Site search sanity

Search is a component of most web sites. Therefore, it is a problem solved many times before. The solution of choice (at least in the Java sphere) is Lucene. Insert documents in an index, build queries to find the ones you want. Lucene is a library, so there are a bunch of other tools that wrap Lucene for easier interaction.

Use Solr, use elasticsearch, use Lucene directly – you still have to figure out two things: get your documents into the index, and get the relevant ones out. This post is about getting them out in an ordinary site-search sort of scenario.

For our purposes here, the documents have been indexed with default elasticsearch mappings. This means their fields have passed through the default analyzer, which breaks them down into terms (words), puts these in lowercase, and throws some extremely common words (stop words). The search text will go through the same default analyzer so that we’re comparing apples to apples, and not Apples or APPLES or “apples and oranges.”

What does a reasonable Lucene-style query for site search look like? There’s documentation out there about the query API, all about what to type when you know what kind of query you want – but what kind of query do I want?

Our indexed documents each have two fields: name and description. The search match some text against both fields. Handle some misspellings or typos. Emphasize exact matches in the name field. This seems pretty straightforward, but it isn’t trivial. It involves a compound query combining an exact phrase match, exact term matches, and fuzzy term matches.


The outer query is a BoolQuery. A BoolQuery is more complex than AND/OR logic, because there’s more to a query than a “yes” or “no” on each document — there is an ordering to the results.

There are three ways to construct a BoolQuery:

  • only “must” components. This is like a big AND statement: each record returned matches every “must” query component.
  • only “should” components. This is a lot like an OR statement; each record returned matches at least one of the “should” query components. The more “should” components that match the record, the higher the record’s rank.
  • a mix of “must” and “should” components. In this case, the “must” clauses determine which records will be returned. The “should” components contribute to ranking.

For the simplest site search, all the different text queries go in as “should” components. We’re taking the giant-OR route.

Phrase Query

The first subquery is a TextQuery with type “phrase.” This is elasticsearch parlance; Lucene has a  PhraseQuery. The objective here is to find the exact phrase the user typed in. A slop of 1 means there can be one extra word in between the words in the phrase. Increasing the slop to 2 will match two-word phrases with the words out of order. Adding a boost of 4 tells Lucene that this query is 4 times as important as the other queries.

Text Query

The other text queries have a type of boolean (which is the default in elasticsearch). These will find any match on any of the terms in the search text. There is one for each field that I’m searching in.

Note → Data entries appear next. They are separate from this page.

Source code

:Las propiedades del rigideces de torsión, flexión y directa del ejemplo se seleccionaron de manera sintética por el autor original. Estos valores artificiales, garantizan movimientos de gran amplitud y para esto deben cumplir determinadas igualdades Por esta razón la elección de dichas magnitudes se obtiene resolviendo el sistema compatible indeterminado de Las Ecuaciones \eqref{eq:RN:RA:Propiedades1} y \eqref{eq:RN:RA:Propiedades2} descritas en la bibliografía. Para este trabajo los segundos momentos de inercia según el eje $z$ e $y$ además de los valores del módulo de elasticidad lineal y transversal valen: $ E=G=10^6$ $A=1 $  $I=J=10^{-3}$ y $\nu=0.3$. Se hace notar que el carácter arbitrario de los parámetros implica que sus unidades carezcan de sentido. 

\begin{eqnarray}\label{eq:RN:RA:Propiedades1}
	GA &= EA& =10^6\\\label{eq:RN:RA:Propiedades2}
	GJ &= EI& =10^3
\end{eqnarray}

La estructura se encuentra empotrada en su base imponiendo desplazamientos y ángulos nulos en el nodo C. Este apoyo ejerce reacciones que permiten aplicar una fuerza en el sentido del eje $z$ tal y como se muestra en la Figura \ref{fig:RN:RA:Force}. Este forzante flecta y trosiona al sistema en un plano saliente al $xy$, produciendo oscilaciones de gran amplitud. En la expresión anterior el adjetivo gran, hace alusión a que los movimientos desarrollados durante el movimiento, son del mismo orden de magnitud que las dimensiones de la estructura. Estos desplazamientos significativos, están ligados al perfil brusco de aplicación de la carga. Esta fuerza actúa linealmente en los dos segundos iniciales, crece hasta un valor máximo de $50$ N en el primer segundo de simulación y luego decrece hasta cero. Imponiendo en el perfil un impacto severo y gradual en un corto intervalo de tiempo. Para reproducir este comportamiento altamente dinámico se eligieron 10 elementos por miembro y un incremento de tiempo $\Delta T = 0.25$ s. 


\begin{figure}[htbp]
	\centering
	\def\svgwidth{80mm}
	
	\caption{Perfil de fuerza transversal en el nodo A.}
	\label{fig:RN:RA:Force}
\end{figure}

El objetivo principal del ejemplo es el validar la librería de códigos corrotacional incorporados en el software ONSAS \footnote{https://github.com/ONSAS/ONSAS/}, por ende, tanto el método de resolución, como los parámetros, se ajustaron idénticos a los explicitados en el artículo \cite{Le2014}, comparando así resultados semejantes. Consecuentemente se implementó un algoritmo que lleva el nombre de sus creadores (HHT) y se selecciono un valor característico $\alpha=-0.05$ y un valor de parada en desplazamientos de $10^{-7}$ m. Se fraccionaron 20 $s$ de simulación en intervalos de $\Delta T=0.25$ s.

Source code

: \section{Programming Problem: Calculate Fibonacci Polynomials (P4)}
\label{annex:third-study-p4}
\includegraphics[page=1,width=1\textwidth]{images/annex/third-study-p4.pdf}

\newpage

The intention here is to match terms that are close to the ones entered. It’ll match words that are a few characters off from the search text. The details are fuzzy to me, but that’s compatible with this objective. Increasing maxQueryTerms increases the flexibility of the match but can slow performance. Minimum similarity can be raised (toward 1) if the users think your matches are too flexible. Prefix length could be set to 1 to required that the first letters of the words matched are the same. Finally, a boost of less than one reduces the ranking of these matches compared to the exact term matches from the text queries.
The result of all this is a search that emphasizes exact matches. It includes near-matches, but puts them toward the end of the results.
If you have any suggestions to make this better, please, leave a comment.
For elasticsearch users, this is the code in the Java API:
BoolQueryBuilder boolQuery = QueryBuilders.boolQuery();
  new TextQueryBuilder(“name”,text).type(Type.PHRASE)
  new TextQueryBuilder(“name”, text).type(Type.BOOLEAN));
  new TextQueryBuilder(“description”, text).type(Type.BOOLEAN));        
  new FuzzyLikeThisQueryBuilder(
     new String[] {“name”, “description”})
final SearchRequest searchRequest = 
  new SearchRequestBuilder(client).setIndices(“indexName”)                                   .setQuery(boolQuery).setFrom(0)

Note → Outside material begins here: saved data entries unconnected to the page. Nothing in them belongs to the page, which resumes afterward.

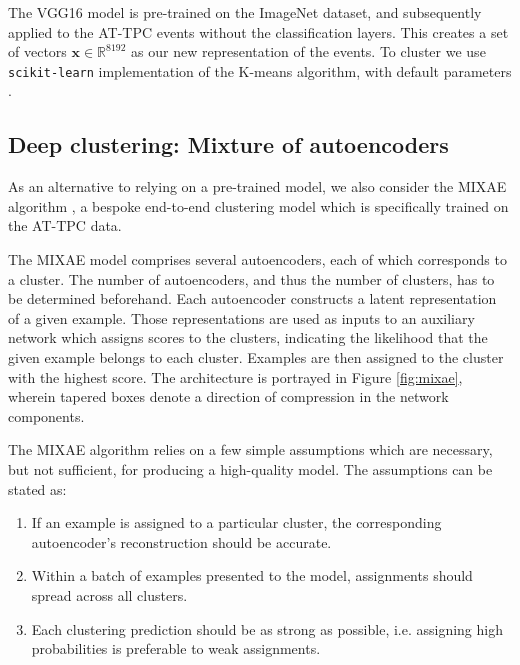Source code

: \documentclass[review,number,sort&compress]{elsarticle}
\newcommand{\R}{\mathbb{R}}
\begin{document}

The VGG16 model is pre-trained on the ImageNet dataset, and subsequently applied to the AT-TPC events without the classification layers. This creates a set of vectors $\boldsymbol{x} \in \R^{8192}$ as our new representation of the events. To cluster we use \lstinline{scikit-learn} implementation of the K-means algorithm, with default parameters \cite{Pedregosa2011}.


\subsection{Deep clustering: Mixture of autoencoders}\label{sec:mixae}

As an alternative to relying on a pre-trained model, we also consider the MIXAE algorithm \cite{Zhang}, a bespoke end-to-end clustering model which is specifically trained on the AT-TPC data.

The MIXAE model comprises several autoencoders, each of which corresponds to a cluster. The number of autoencoders, and thus the number of clusters, has to be determined beforehand. Each autoencoder constructs a latent representation of a given example. Those representations are used as inputs to an auxiliary network which assigns scores to the clusters, indicating the likelihood that the given example belongs to each cluster. Examples are then assigned to the cluster with the highest score. The architecture is portrayed in Figure \ref{fig:mixae}, wherein tapered boxes denote a direction of compression in the network components. 


The MIXAE algorithm relies on a few simple assumptions which are necessary, but not sufficient, for producing a high-quality model. The assumptions can be stated as: 
\begin{enumerate}
	\item  If an example is assigned to a particular cluster, the corresponding autoencoder's reconstruction should be accurate. 
	\item Within a batch of examples presented to the model, assignments should spread across all clusters. 
	\item Each clustering prediction should be as strong as possible, i.e. assigning high probabilities is preferable to weak assignments.
\end{enumerate}
\end{document}

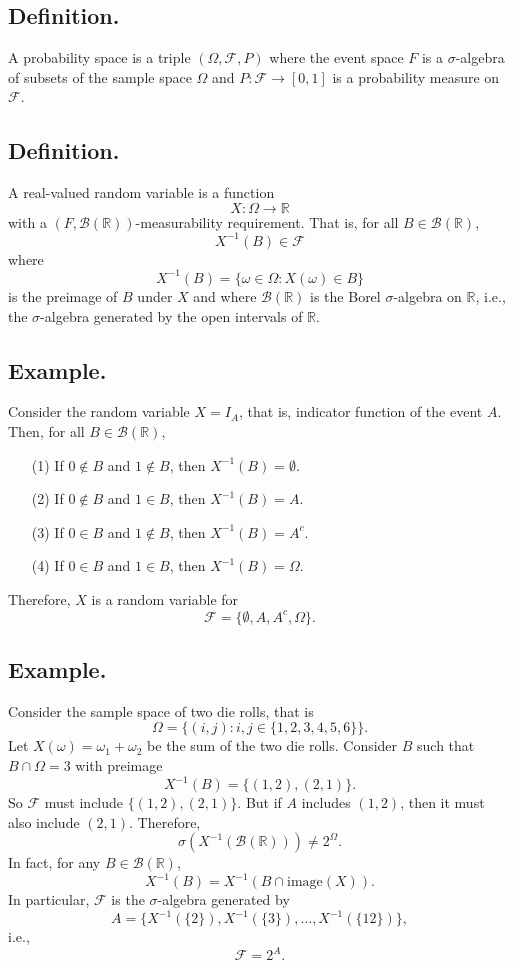 \documentclass[titlepage]{article}
\begin{document}
\subsection{Definition.} A probability space is a triple $(\Omega, \mathcal{F}, P)$ where the event space $F$ is a $\sigma$-algebra of subsets of the sample space $\Omega$ and $P: \mathcal{F} \to [0, 1]$ is a probability measure on $\mathcal{F}$.

\subsection{Definition.} A real-valued random variable is a function 
$$X: \Omega \to \mathbb{R}$$
with a $(F, \mathcal{B}(\mathbb{R}))$-measurability requirement. That is, for all $B \in \mathcal{B}(\mathbb{R})$, 
$$X^{-1}(B) \in \mathcal{F}$$
where 
$$X^{-1}(B) = \{\omega \in \Omega: X(\omega) \in B\}$$
is the preimage of $B$ under $X$ and where $\mathcal{B}(\mathbb{R})$ is the Borel $\sigma$-algebra on $\mathbb{R}$, i.e., the $\sigma$-algebra generated by the open intervals of $\mathbb{R}$.

\subsection{Example.} Consider the random variable $X = I_{A}$, that is, indicator function of the event $A$. Then, for all $B \in \mathcal{B}(\mathbb{R})$, 
\begin{enumerate}
\item[(1)] If $0 \not\in B$ and $1 \not\in B$, then $X^{-1}(B) = \emptyset$.
\item[(2)] If $0 \not\in B$ and $1 \in B$, then $X^{-1}(B) = A$.
\item[(3)] If $0 \in B$ and $1 \not\in B$, then $X^{-1}(B) = A^{c}$.
\item[(4)] If $0 \in B$ and $1 \in B$, then $X^{-1}(B) = \Omega$.
\end{enumerate}
Therefore, $X$ is a random variable for 
$$\mathcal{F} = \{\emptyset, A, A^{c}, \Omega\}.$$

\subsection{Example.} Consider the sample space of two die rolls, that is 
$$\Omega = \{(i, j): i, j \in \{1, 2, 3, 4, 5, 6\}\}.$$
Let $X(\omega) = \omega_{1} + \omega_{2}$ be the sum of the two die rolls. Consider $B$ such that $B \cap \Omega = 3$ with preimage 
$$X^{-1}(B) = \{(1, 2), (2, 1)\}.$$
So $\mathcal{F}$ must include $\{(1, 2), (2, 1)\}$. But if $A$ includes $(1, 2)$, then it must also include $(2, 1)$. Therefore, 
$$\sigma(X^{-1}(\mathcal{B}(\mathbb{R}))) \neq 2^{\Omega}.$$
In fact, for any $B \in \mathcal{B}(\mathbb{R})$,
$$X^{-1}(B) = X^{-1}(B \cap \text{image}(X)) .$$
In particular, $\mathcal{F}$ is the $\sigma$-algebra generated by 
$$A = \{X^{-1}(\{2\}), X^{-1}(\{3\}), \ldots, X^{-1}(\{12\})\},$$
i.e., 
$$\mathcal{F} = 2^{A}.$$
\end{document}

final SearchResponse response =;

services on a Mac

Say there’s a program that needs to run on your Mac all the time forever and ever. This post describes how to set that up. The example here sets up the script that runs elasticsearch.*

On a Mac, services are controlled by launchd, which is configured using launchctl. This example uses launchctl to set up a service that starts as soon as it’s configured, starts up automatically at system startup, and gets restarted every time the job dies.

1) Create a configuration (plist) file for it. Name the file like: com.yourorganization.whateverpackage.jobtitle.plist. In the example, mine is org.elasticsearch.test.plist

<!DOCTYPE plist PUBLIC "-//Apple Computer//DTD PLIST 1.0//EN"”&gt;


Some important bits explained:
org.elasticsearch.test – the Label is the job’s name. After the job is loaded into launchctl, this is how you can refer to it for start, stop, list.
/Volumes/Projects/elasticsearch/bin/elasticsearch – the ProgramArguments contains the name of the program you want to run, and then any arguments to pass to it. (there’s an alternative to put the program or script name in a separate place, but this is easy. It keeps it right next to its arguments.)
-f – this argument is specific to elasticsearch, but the meaning of it is important. Your program or script should not fork and then exit. This means it should run everything in the foreground and never exit. launchd has a job to keep your script running, so your script needs to keep running.
/Volumes/Projects/elasticsearch –  launchd will cd to the WorkingDirectory before running your program. Your script should not cd.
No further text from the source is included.